**Source material:**
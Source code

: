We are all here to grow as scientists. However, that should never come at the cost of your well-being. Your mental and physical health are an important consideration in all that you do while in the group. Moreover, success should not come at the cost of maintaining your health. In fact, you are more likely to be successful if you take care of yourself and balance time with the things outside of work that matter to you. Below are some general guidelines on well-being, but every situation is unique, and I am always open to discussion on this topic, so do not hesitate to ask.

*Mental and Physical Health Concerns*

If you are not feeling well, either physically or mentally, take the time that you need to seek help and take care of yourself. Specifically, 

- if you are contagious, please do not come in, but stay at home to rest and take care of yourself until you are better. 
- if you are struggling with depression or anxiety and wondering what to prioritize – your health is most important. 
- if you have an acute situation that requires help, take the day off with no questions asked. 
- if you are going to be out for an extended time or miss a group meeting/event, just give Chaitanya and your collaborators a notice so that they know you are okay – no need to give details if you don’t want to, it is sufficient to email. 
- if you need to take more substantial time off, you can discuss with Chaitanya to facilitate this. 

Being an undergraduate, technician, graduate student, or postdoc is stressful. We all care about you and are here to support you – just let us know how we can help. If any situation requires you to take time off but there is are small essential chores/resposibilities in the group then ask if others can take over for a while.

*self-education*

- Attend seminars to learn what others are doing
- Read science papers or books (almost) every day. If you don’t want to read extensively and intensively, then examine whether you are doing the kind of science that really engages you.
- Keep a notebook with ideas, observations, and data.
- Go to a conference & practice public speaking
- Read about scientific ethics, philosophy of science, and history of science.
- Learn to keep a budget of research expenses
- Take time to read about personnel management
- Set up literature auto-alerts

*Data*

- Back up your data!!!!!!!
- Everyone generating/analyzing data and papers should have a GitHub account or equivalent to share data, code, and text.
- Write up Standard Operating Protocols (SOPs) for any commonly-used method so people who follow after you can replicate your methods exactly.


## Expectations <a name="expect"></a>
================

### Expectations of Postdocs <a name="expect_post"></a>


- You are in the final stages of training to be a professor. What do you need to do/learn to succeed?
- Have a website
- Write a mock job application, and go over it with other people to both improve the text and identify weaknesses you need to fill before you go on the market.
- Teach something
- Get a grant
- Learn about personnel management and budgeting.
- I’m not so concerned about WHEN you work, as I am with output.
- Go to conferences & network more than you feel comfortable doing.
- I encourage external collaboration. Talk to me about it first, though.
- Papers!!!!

**What you will do:**
Restate the data verbatim through the "- if you are contagious, please" line.

**Completed task:**
Source code

:We are all here to grow as scientists. However, that should never come at the cost of your well-being. Your mental and physical health are an important consideration in all that you do while in the group. Moreover, success should not come at the cost of maintaining your health. In fact, you are more likely to be successful if you take care of yourself and balance time with the things outside of work that matter to you. Below are some general guidelines on well-being, but every situation is unique, and I am always open to discussion on this topic, so do not hesitate to ask.

*Mental and Physical Health Concerns*

If you are not feeling well, either physically or mentally, take the time that you need to seek help and take care of yourself. Specifically, 

- if you are contagious, please do not come in, but stay at home to rest and take care of yourself until you are better. 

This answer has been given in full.